尚灘波さんは教育、宗教、にも関心を以っておられ種々お話さる。夕食に又玄米食、飯島教授の奥様、態々道場にお越しになり、玄米の炊き出しをさる。奥様十五年に渡る玄米食の大家たるだけある。美味しく、皆玄米食をやらんと意気込む。夜町民五高生を合わしての座談会、真摯な、真面目に生きようとする決意をかためる、十一時半就寝。

一月五日 昨夜猛雪、四面白衣
例の如く掃除神祈、国旗掲揚、坐禅、朝食昨夜と同じく玄米粥、少休の後、校長先生の御講話、例の如く境涯を練る。腹を作ることの肝要なるを力説する、

即ち道場は知識を受ける迄に非ず、境涯を練る迄になること即ち声を観ること、ーーー心眼を開くこと、即ち道場の目的なること。坐禅とは坐禅することに非ず。お経を読むことにも非ず。唯自己の仕事になりきること、地獄、極楽は自己の中に実在すること。歴史を超越した極楽に住すべきこと。換言すれば自己が仏、神になった気持ちで生活に精進することが最も肝要なることを力説さる。損徳を批判の基準におかず、恥を考えて行動すること、即ち大我に成仏しきって行動することを説駆る。唯、我等感ずるのみ、精進あるのみ、

正午昼食を戴き、町民の方々に今度の道場に於ける練成会に対する感想文を書いて戴き一同下山さる。高橋、高江場、井上、二時の汽車にて帰熊、飯島先生後にのこらる。

 

戦時体制の華やかしの時代でありますが、文章には麗句を多用して作文することが盛んであったようです。

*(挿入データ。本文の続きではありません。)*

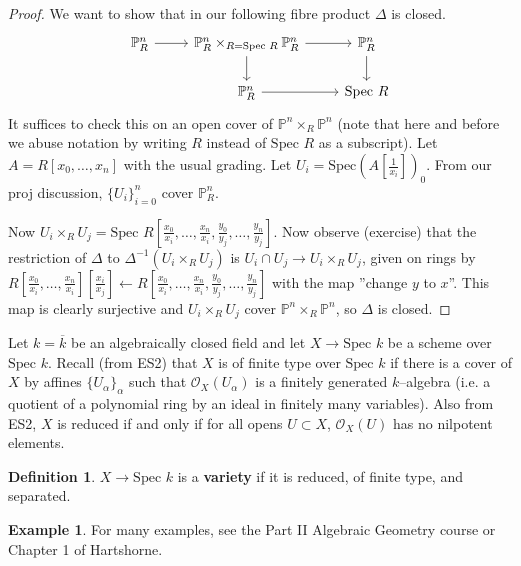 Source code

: \documentclass{article}
\theoremstyle{definition}
\newtheorem{example}{Example}[section]
\newtheorem{defn}{Definition}[section]
\begin{document}
\begin{proof}
    We want to show that in our following fibre product $\Delta$ is closed.
    $$\begin{tikzcd}[]
        \mathbb{P}_R^n & \mathbb{P}_R^n \times_{R = \text{Spec }R} \mathbb{P}_R^n & \mathbb{P}_R^n\\
        & \mathbb{P}_R^n & \text{Spec }R
        \arrow["", from=1-1, to=1-2]
        \arrow["", from=1-2, to=1-3]
        \arrow["", from=1-2, to=2-2]
        \arrow["", from=2-2, to=2-3]
        \arrow["", from=1-3, to=2-3]
    \end{tikzcd}$$ 
    It suffices to check this on an open cover of $\mathbb{P}^n \times_R \mathbb{P}^n$ (note that here and before we abuse notation by writing $R$ instead of $\text{Spec }R$ as a subscript). Let $A = R[x_0,\ldots,x_n]$ with the usual grading. Let $U_i = \text{Spec} \left(A[\frac{1}{x_i}]\right)_0$. From our proj discussion, $\{U_i\}_{i=0}^n$ cover $\mathbb{P}_R^n$.
    \vspace{1mm}
     
    Now $U_i \times_R U_j = \text{Spec }R\left[\frac{x_0}{x_i},\ldots,\frac{x_n}{x_i},\frac{y_0}{y_j},\ldots, \frac{y_n}{y_j}\right]$. Now observe (exercise) that the restriction of $\Delta$ to $\Delta^{-1}(U_i \times_R U_j)$ is $U_i \cap U_j \to U_i \times_R U_j$, given on rings by $R\left[\frac{x_0}{x_i},\ldots,\frac{x_n}{x_i}\right]\left[\frac{x_i}{x_j}\right] \leftarrow R\left[\frac{x_0}{x_i},\ldots,\frac{x_n}{x_i},\frac{y_0}{y_j},\ldots, \frac{y_n}{y_j}\right]$ with the map ''change $y$ to $x$''. This map is clearly surjective and $U_i \times_R U_j$ cover $\mathbb{P}^n \times_R \mathbb{P}^n$, so $\Delta$ is closed.
\end{proof}

Let $k = \overline{k}$ be an algebraically closed field and let $X \to \text{Spec }k$ be a scheme over $\text{Spec }k$. Recall (from ES2) that $X$ is of finite type over $\text{Spec }k$ if there is a cover of $X$ by affines $\{U_\alpha\}_{\alpha}$ such that $\mathcal{O}_{X}(U_{\alpha})$ is a finitely generated $k$--algebra (i.e. a quotient of a polynomial ring by an ideal in finitely many variables). Also from ES2, $X$ is reduced if and only if for all opens $U \subset X$, $\mathcal{O}_{X}(U)$ has no nilpotent elements.

\begin{defn}
    $X \to \text{Spec }k$ is a \textbf{variety} if it is reduced, of finite type, and separated.
\end{defn}
\begin{example}
    For many examples, see the Part II Algebraic Geometry course or Chapter 1 of Hartshorne.
\end{example}
\end{document}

添野校長の講話は阿蘇道場は知識を受けるところ則ち勉強するところではなく自分を人間として磨くところであるとの話です、これは現代にも通じる所があるようです。

旧制高等学校の歴史を振り返ると四月から新学期を迎えるようになったのは遥か大正十年からです。それ以前は五高は創設以来7月卒業で9月入学でした。

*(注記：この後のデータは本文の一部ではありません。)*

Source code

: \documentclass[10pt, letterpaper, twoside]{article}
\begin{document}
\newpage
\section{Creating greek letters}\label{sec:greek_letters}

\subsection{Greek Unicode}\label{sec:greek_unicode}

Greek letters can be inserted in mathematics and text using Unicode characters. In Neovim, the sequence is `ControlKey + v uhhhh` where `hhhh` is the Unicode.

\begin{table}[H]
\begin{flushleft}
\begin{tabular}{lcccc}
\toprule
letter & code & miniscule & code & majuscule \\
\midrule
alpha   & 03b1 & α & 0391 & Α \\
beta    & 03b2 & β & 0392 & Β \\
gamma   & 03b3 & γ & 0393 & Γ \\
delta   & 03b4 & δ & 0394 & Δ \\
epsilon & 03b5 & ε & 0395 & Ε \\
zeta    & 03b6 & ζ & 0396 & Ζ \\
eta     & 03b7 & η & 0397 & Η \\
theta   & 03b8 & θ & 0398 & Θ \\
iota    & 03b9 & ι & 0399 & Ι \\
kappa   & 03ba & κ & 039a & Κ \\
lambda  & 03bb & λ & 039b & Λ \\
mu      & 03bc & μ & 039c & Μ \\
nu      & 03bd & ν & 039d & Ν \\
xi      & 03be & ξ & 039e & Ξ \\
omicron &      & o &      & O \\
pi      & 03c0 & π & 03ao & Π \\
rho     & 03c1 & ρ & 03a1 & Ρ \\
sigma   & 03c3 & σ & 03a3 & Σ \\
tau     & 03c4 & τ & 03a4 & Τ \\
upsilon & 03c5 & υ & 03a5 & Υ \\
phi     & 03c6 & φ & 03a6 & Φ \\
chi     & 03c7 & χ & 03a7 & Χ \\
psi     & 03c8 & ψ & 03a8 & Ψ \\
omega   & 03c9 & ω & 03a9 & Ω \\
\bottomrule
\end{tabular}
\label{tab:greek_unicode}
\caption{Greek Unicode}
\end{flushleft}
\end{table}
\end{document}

近頃この9月入学制度を導入しようと東京大学が決定したとかの話題があります。

京都大学火山研究センターは、昭和3(1928)年に大学初の火山研究所として設立され、約80年間にわたり阿蘇火山の研究を続けてきました。

こうした研究を通して得られた成果を広く一般の方々に知っていただくため、毎年一般見学会が開催されています。